→ Stored data:
• • •

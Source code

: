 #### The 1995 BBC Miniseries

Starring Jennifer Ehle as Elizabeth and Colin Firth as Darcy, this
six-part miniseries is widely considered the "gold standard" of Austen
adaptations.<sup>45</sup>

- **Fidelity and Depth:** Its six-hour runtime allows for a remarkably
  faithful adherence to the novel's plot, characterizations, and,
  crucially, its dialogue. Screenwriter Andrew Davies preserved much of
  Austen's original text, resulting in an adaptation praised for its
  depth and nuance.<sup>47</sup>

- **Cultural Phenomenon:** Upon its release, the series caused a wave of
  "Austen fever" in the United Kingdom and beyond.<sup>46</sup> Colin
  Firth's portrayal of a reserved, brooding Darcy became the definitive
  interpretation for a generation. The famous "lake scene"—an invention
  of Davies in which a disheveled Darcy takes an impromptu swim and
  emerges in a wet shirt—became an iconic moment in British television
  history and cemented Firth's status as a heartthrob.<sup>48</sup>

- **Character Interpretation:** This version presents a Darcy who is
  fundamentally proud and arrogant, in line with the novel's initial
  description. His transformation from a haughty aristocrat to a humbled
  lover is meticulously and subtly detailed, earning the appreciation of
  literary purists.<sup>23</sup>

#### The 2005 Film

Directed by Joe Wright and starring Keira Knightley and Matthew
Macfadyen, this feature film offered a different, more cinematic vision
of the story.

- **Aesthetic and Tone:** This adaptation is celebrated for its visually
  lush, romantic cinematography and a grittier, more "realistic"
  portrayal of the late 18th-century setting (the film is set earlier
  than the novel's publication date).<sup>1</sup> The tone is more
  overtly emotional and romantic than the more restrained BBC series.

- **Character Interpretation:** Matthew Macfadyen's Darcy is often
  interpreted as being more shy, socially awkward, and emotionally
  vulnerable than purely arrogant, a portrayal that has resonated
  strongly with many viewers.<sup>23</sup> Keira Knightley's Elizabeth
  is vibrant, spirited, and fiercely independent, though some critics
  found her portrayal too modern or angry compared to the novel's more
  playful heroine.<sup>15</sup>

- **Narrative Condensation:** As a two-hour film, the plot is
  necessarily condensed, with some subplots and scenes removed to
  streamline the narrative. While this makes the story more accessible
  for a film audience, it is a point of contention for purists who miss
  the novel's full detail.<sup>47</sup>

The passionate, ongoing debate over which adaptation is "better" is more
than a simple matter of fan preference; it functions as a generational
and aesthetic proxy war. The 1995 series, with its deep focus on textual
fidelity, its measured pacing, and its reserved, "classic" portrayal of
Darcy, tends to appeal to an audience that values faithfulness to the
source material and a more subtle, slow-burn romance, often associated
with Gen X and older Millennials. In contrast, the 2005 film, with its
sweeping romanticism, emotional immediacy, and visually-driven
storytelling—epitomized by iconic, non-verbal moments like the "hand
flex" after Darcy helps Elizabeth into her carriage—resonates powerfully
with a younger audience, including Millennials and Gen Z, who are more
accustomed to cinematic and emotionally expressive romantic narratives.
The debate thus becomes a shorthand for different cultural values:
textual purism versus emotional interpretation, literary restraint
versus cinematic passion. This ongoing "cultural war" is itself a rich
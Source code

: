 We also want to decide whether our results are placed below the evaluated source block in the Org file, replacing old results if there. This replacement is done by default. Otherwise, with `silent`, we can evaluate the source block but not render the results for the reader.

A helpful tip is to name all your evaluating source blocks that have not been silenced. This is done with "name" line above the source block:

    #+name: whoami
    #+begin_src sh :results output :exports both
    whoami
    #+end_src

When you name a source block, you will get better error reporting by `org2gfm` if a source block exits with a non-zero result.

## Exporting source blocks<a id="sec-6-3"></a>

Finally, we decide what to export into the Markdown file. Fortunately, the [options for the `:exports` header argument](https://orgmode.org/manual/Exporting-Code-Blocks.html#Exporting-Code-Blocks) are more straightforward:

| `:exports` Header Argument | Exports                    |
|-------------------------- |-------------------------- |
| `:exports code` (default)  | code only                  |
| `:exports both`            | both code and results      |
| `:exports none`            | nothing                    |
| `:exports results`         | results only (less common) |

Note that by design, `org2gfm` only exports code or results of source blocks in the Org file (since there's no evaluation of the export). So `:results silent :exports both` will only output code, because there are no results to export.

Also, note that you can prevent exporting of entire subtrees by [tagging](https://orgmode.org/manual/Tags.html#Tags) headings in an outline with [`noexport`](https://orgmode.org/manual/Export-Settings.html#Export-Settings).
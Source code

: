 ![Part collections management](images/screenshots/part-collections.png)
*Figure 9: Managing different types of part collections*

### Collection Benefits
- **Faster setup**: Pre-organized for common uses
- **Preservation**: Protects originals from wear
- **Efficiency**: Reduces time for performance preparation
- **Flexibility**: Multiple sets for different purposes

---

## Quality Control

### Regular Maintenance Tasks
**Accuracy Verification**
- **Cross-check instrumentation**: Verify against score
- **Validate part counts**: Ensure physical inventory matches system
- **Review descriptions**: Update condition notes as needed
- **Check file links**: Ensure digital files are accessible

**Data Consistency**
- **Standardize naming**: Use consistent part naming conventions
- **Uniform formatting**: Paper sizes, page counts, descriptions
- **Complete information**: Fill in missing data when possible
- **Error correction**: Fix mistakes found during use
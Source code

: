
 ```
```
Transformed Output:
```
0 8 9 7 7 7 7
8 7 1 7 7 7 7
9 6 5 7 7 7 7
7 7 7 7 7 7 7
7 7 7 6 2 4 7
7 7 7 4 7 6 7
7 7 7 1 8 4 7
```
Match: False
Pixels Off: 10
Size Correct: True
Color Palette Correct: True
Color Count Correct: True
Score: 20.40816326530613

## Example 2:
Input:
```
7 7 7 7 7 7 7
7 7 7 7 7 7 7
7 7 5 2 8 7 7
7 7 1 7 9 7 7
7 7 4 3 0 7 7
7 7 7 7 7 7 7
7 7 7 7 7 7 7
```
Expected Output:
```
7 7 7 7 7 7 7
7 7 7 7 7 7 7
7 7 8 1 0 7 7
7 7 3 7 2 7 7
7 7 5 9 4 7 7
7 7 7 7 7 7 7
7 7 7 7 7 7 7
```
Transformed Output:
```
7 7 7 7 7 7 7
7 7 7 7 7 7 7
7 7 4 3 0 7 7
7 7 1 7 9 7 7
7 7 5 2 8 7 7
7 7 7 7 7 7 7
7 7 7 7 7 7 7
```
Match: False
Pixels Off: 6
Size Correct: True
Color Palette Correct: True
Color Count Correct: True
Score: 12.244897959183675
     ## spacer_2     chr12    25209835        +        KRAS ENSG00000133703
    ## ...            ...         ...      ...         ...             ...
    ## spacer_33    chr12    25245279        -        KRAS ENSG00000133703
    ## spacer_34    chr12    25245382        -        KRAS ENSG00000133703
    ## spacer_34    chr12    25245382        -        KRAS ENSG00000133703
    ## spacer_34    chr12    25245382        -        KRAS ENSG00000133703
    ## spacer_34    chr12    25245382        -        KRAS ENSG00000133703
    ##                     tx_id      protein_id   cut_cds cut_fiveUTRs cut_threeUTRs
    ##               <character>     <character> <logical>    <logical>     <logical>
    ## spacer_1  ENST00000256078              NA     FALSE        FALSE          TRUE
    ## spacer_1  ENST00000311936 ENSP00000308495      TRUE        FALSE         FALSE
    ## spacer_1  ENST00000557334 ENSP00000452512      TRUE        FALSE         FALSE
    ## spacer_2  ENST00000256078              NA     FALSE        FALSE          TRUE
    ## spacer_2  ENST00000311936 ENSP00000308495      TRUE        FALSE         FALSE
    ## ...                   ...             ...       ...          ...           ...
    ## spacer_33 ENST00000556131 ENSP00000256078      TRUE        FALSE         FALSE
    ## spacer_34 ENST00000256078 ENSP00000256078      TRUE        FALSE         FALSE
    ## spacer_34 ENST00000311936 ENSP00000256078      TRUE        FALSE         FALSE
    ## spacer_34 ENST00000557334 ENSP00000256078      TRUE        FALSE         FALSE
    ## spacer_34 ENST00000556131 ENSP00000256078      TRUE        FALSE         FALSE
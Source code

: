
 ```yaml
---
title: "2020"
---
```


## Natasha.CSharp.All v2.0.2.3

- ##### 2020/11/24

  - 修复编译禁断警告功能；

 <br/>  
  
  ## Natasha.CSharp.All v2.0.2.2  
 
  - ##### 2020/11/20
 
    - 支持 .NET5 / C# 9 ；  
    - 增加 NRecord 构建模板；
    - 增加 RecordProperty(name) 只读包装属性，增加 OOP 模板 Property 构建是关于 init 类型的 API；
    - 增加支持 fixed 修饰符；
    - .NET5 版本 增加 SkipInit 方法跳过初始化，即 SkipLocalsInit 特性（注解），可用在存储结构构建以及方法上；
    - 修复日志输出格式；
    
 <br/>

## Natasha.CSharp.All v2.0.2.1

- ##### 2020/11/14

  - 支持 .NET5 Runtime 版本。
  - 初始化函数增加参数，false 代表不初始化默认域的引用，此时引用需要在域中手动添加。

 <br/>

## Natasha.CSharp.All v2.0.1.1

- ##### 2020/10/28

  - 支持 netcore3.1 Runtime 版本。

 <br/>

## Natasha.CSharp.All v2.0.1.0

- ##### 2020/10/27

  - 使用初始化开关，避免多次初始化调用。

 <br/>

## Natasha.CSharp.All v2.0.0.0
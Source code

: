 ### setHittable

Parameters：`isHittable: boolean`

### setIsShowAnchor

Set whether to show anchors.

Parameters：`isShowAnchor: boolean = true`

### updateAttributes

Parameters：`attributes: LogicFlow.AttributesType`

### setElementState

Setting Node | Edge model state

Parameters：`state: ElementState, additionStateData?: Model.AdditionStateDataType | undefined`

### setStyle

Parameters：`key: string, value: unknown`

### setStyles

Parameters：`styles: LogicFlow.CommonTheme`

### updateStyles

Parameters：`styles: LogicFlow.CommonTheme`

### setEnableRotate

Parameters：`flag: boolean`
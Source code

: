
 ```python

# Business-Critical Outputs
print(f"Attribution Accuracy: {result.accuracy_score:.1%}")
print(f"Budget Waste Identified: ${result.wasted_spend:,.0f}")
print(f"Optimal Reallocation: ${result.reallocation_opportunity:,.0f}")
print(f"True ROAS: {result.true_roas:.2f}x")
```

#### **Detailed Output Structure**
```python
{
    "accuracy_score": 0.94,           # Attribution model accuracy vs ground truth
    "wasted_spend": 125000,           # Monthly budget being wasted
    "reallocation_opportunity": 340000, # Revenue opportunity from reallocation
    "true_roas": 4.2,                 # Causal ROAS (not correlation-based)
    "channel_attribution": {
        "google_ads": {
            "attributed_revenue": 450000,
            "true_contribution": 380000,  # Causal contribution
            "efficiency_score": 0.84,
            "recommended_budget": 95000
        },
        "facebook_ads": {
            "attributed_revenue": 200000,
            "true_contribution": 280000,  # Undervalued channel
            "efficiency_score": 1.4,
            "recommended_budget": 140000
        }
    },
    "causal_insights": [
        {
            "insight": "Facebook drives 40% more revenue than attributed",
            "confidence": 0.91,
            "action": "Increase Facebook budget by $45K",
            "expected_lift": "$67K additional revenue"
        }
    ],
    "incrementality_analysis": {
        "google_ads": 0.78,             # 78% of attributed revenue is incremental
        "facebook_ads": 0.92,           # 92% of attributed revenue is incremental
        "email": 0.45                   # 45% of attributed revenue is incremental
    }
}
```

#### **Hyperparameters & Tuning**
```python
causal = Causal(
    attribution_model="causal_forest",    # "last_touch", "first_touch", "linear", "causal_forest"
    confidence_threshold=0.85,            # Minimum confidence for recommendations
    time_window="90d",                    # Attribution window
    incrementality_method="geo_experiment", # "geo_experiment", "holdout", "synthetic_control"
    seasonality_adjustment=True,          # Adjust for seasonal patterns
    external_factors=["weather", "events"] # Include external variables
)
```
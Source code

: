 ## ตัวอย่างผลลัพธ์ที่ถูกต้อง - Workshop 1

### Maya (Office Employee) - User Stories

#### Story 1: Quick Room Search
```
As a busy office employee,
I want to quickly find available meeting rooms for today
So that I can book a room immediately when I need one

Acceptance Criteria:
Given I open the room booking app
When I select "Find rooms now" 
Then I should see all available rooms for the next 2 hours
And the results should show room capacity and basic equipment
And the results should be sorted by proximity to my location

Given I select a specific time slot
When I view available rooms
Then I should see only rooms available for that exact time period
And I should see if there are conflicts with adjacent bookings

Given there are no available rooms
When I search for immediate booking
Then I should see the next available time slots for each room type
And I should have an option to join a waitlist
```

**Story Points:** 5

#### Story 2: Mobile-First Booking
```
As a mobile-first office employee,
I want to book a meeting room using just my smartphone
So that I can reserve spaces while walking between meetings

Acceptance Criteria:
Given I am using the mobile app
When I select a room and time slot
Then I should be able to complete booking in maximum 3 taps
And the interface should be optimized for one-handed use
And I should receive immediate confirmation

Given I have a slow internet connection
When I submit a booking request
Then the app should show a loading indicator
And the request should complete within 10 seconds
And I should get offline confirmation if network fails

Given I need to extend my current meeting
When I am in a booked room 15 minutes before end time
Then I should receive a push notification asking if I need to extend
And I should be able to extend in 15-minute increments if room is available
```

• • •

→ Work required:
Reproduce precisely, and with no line left out, each line from the top of the entries through the line that carries "- **Cultural Phenomenon:**".

→ Written response:
Source code

: #### The 1995 BBC Miniseries

Starring Jennifer Ehle as Elizabeth and Colin Firth as Darcy, this
six-part miniseries is widely considered the "gold standard" of Austen
adaptations.<sup>45</sup>

- **Fidelity and Depth:** Its six-hour runtime allows for a remarkably
  faithful adherence to the novel's plot, characterizations, and,
  crucially, its dialogue. Screenwriter Andrew Davies preserved much of
  Austen's original text, resulting in an adaptation praised for its
  depth and nuance.<sup>47</sup>

- **Cultural Phenomenon:** Upon its release, the series caused a wave of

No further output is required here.